Americans still clash over some of the war's most fundamental issues
like, how the war began, and why it was fought. This hour
historians Victoria Bynum, as well as David Blight, Sean Wilentz and
others talk about the challenges involved in Remembering the Civil War.
Drew Gilpin Faust is the President of Harvard University, where
she also works as a Lincoln Professor of History. Her latest book, This
Republic of Suffering, explores one of the most sobering aspects of
the Civil War its colossal death toll. She talks to Steve Paulson
about the violence of the Civil War.
SEGMENT 2:
For many people, commemorating the Civil War is a time
to reflect on the end of slavery, and the expansion of American freedom.
But starting right after the war, many Americans chose not to remember
the Civil War in these terms. They played down some of the very issues
over which they had gone to war, in order to promote national harmony
and sectional reconciliation between North and South. Historian David
Blight teaches history at Yale University, and is the author of
Race and Reunion: The Civil War in American Memory. Blight tells Jim
Fleming Americans in both sides played a role in whitewashing the history
of the Civil War, in favor of a more unified nation. Also John Brown,
an abolitionist who from the beginning was committed to the abolition
of slavery and called for ending it through armed insurrection.

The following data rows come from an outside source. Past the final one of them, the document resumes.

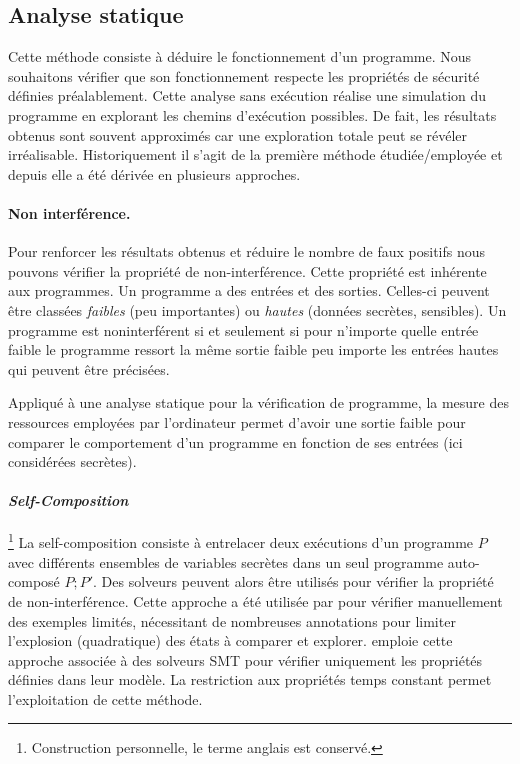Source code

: \subsection*{Analyse statique}

Cette méthode consiste à déduire le fonctionnement d'un programme. Nous souhaitons vérifier que son fonctionnement respecte les propriétés de sécurité définies préalablement. Cette analyse sans exécution réalise une simulation du programme en explorant les chemins d'exécution possibles. De fait, les résultats obtenus sont souvent approximés car une exploration totale peut se révéler irréalisable. Historiquement il s'agit de la première méthode étudiée/employée et depuis elle a été dérivée en plusieurs approches.\medbreak

\paragraph{Non interférence.} Pour renforcer les résultats obtenus et réduire le nombre de faux positifs nous pouvons vérifier la propriété de non-interférence. Cette propriété est inhérente aux programmes. Un programme a des entrées et des sorties. Celles-ci peuvent être classées \textit{faibles} (peu importantes) ou \textit{hautes} (données secrètes, sensibles). Un programme est noninterférent si et seulement si pour n'importe quelle entrée faible le programme ressort la même sortie faible peu importe les entrées hautes qui peuvent être précisées.

Appliqué à une analyse statique pour la vérification de programme, la mesure des ressources employées par l'ordinateur permet d'avoir une sortie faible pour comparer le comportement d'un programme en fonction de ses entrées (ici considérées secrètes).

\paragraph{\textit{Self-Composition}}\footnote{Construction personnelle, le terme anglais est conservé.} La self-composition consiste à entrelacer deux exécutions d'un programme $P$ avec différents ensembles de variables secrètes dans un seul programme auto-composé $P;P'$. Des solveurs peuvent alors être utilisés pour vérifier la propriété de non-interférence. Cette approche a été utilisée par \citeauthor{ABPV13} \cite{ABPV13} pour vérifier manuellement des exemples limités, nécessitant de nombreuses annotations pour limiter l'explosion (quadratique) des états à comparer et explorer. \cite{binsecRel2019} emploie cette approche associée à des solveurs SMT pour vérifier uniquement les propriétés définies dans leur modèle. La restriction aux propriétés temps constant permet l'exploitation de cette méthode.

Over the years, Steve Paulson has asked many historians and writers
about John Brown's role in Civil War history. And he has this historical
retrospective.
SEGMENT 3:
it may surprise some to know that not all white southerners
actually fought with the Confederacy in the Civil War. In her book,
The Long Shadow of the Civil War, historian Victoria Bynum relates
the story of three communities in the South that waged what she calls
"inner civil wars.Bynum tells Anne Strainchamps, about southern
unionists who fought against the Confederacy in places as diverse as
Jones County, Mississippi, North Carolina's Quaker Belt, and the Big
Thicket region of East Texas.
CD copies are available at 1-800-747-7444.
Ask for program number 11-02-20-A.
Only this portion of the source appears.